## Material for this task
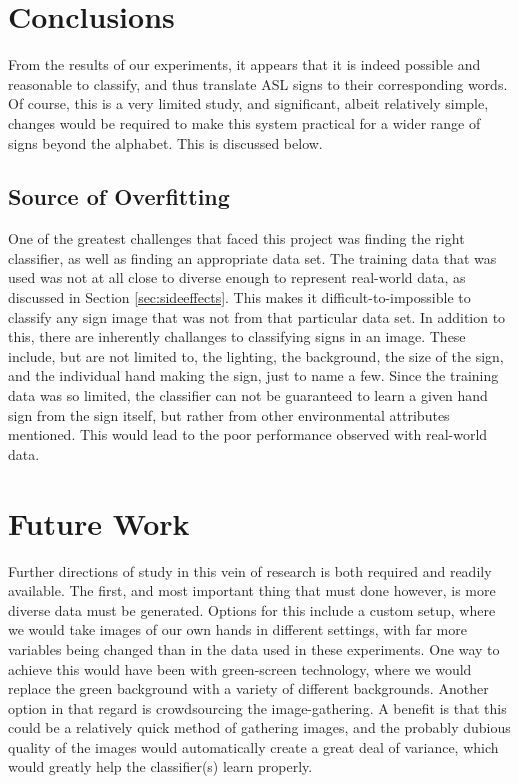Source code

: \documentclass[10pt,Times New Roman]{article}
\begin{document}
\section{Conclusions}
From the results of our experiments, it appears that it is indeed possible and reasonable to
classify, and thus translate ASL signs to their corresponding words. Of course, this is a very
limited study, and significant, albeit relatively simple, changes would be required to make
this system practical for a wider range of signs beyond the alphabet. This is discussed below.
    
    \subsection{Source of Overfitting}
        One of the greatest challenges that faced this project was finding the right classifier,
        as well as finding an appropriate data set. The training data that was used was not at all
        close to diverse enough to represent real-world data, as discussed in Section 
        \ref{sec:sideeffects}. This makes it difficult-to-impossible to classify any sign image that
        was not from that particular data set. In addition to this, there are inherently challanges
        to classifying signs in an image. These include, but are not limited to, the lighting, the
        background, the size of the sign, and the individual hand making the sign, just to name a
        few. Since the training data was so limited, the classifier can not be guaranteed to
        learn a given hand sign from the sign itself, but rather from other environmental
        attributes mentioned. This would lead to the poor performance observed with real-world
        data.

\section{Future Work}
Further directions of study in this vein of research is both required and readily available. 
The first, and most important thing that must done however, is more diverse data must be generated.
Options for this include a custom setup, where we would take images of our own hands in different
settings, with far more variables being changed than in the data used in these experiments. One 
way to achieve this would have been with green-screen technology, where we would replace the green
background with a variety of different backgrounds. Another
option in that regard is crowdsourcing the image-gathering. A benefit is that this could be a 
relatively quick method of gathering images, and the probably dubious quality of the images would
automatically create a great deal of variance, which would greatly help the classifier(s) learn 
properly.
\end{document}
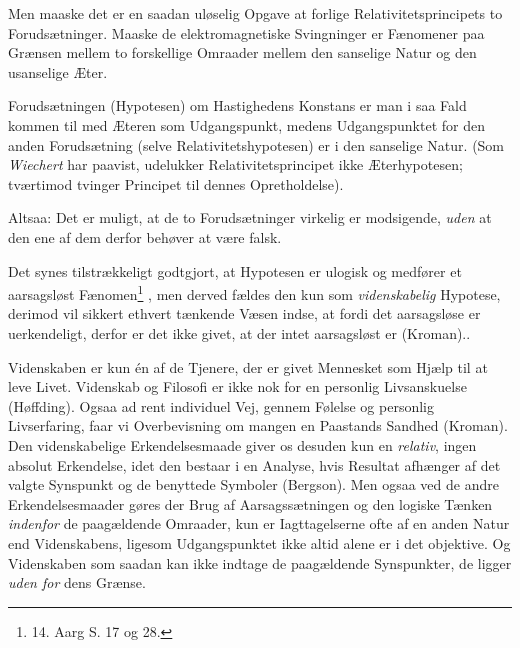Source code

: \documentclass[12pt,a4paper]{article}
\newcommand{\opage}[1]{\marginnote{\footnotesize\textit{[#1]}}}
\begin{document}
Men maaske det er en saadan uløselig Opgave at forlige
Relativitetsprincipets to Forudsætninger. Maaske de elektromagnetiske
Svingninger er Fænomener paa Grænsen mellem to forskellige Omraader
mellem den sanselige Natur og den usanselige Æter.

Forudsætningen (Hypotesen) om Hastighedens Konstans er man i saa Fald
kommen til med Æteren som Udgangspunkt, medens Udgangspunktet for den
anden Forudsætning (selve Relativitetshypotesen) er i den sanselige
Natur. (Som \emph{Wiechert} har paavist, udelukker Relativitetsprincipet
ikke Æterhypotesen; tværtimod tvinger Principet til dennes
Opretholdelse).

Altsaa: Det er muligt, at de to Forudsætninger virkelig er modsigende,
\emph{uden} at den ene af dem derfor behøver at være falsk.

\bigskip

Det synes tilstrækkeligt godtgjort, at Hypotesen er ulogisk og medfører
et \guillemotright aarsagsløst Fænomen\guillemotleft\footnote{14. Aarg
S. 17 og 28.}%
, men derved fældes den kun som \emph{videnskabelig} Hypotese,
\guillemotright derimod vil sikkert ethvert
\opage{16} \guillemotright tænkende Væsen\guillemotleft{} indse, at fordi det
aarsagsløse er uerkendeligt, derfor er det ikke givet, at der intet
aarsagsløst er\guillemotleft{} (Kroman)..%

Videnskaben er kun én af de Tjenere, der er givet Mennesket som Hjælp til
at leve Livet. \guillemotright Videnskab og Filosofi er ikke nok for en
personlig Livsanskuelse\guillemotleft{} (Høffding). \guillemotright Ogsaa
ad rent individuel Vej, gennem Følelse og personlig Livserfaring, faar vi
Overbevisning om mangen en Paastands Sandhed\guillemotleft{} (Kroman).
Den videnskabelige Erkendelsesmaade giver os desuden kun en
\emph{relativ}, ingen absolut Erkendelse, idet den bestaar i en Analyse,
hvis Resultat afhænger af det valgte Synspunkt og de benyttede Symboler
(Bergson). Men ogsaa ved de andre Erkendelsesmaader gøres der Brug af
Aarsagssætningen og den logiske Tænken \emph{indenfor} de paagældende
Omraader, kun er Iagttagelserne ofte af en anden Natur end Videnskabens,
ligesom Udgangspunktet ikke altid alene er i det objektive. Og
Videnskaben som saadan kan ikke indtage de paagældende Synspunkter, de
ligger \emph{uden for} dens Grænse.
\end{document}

## Assignment
Repeat the entries above exactly and skip the images.

## Response
Source code

: \documentclass[10pt,Times New Roman]{article}
\begin{document}
\section{Conclusions}
From the results of our experiments, it appears that it is indeed possible and reasonable to
classify, and thus translate ASL signs to their corresponding words. Of course, this is a very
limited study, and significant, albeit relatively simple, changes would be required to make
this system practical for a wider range of signs beyond the alphabet. This is discussed below.
    
    \subsection{Source of Overfitting}
        One of the greatest challenges that faced this project was finding the right classifier,
        as well as finding an appropriate data set. The training data that was used was not at all
        close to diverse enough to represent real-world data, as discussed in Section 
        \ref{sec:sideeffects}. This makes it difficult-to-impossible to classify any sign image that
        was not from that particular data set. In addition to this, there are inherently challanges
        to classifying signs in an image. These include, but are not limited to, the lighting, the
        background, the size of the sign, and the individual hand making the sign, just to name a
        few. Since the training data was so limited, the classifier can not be guaranteed to
        learn a given hand sign from the sign itself, but rather from other environmental
        attributes mentioned. This would lead to the poor performance observed with real-world
        data.

\section{Future Work}
Further directions of study in this vein of research is both required and readily available. 
The first, and most important thing that must done however, is more diverse data must be generated.
Options for this include a custom setup, where we would take images of our own hands in different
settings, with far more variables being changed than in the data used in these experiments. One 
way to achieve this would have been with green-screen technology, where we would replace the green
background with a variety of different backgrounds. Another
option in that regard is crowdsourcing the image-gathering. A benefit is that this could be a 
relatively quick method of gathering images, and the probably dubious quality of the images would
automatically create a great deal of variance, which would greatly help the classifier(s) learn 
properly.
\end{document}
Source code

: \documentclass[12pt,a4paper]{article}
\newcommand{\opage}[1]{\marginnote{\footnotesize\textit{[#1]}}}
\begin{document}
Men maaske det er en saadan uløselig Opgave at forlige
Relativitetsprincipets to Forudsætninger. Maaske de elektromagnetiske
Svingninger er Fænomener paa Grænsen mellem to forskellige Omraader
mellem den sanselige Natur og den usanselige Æter.

Forudsætningen (Hypotesen) om Hastighedens Konstans er man i saa Fald
kommen til med Æteren som Udgangspunkt, medens Udgangspunktet for den
anden Forudsætning (selve Relativitetshypotesen) er i den sanselige
Natur. (Som \emph{Wiechert} har paavist, udelukker Relativitetsprincipet
ikke Æterhypotesen; tværtimod tvinger Principet til dennes
Opretholdelse).

Altsaa: Det er muligt, at de to Forudsætninger virkelig er modsigende,
\emph{uden} at den ene af dem derfor behøver at være falsk.

\bigskip

Det synes tilstrækkeligt godtgjort, at Hypotesen er ulogisk og medfører
et \guillemotright aarsagsløst Fænomen\guillemotleft\footnote{14. Aarg
S. 17 og 28.}%
, men derved fældes den kun som \emph{videnskabelig} Hypotese,
\guillemotright derimod vil sikkert ethvert
\opage{16} \guillemotright tænkende Væsen\guillemotleft{} indse, at fordi det
aarsagsløse er uerkendeligt, derfor er det ikke givet, at der intet
aarsagsløst er\guillemotleft{} (Kroman)..%

Videnskaben er kun én af de Tjenere, der er givet Mennesket som Hjælp til
at leve Livet. \guillemotright Videnskab og Filosofi er ikke nok for en
personlig Livsanskuelse\guillemotleft{} (Høffding). \guillemotright Ogsaa
ad rent individuel Vej, gennem Følelse og personlig Livserfaring, faar vi
Overbevisning om mangen en Paastands Sandhed\guillemotleft{} (Kroman).
Den videnskabelige Erkendelsesmaade giver os desuden kun en
\emph{relativ}, ingen absolut Erkendelse, idet den bestaar i en Analyse,
hvis Resultat afhænger af det valgte Synspunkt og de benyttede Symboler
(Bergson). Men ogsaa ved de andre Erkendelsesmaader gøres der Brug af
Aarsagssætningen og den logiske Tænken \emph{indenfor} de paagældende
Omraader, kun er Iagttagelserne ofte af en anden Natur end Videnskabens,
ligesom Udgangspunktet ikke altid alene er i det objektive. Og
Videnskaben som saadan kan ikke indtage de paagældende Synspunkter, de
ligger \emph{uden for} dens Grænse.
\end{document}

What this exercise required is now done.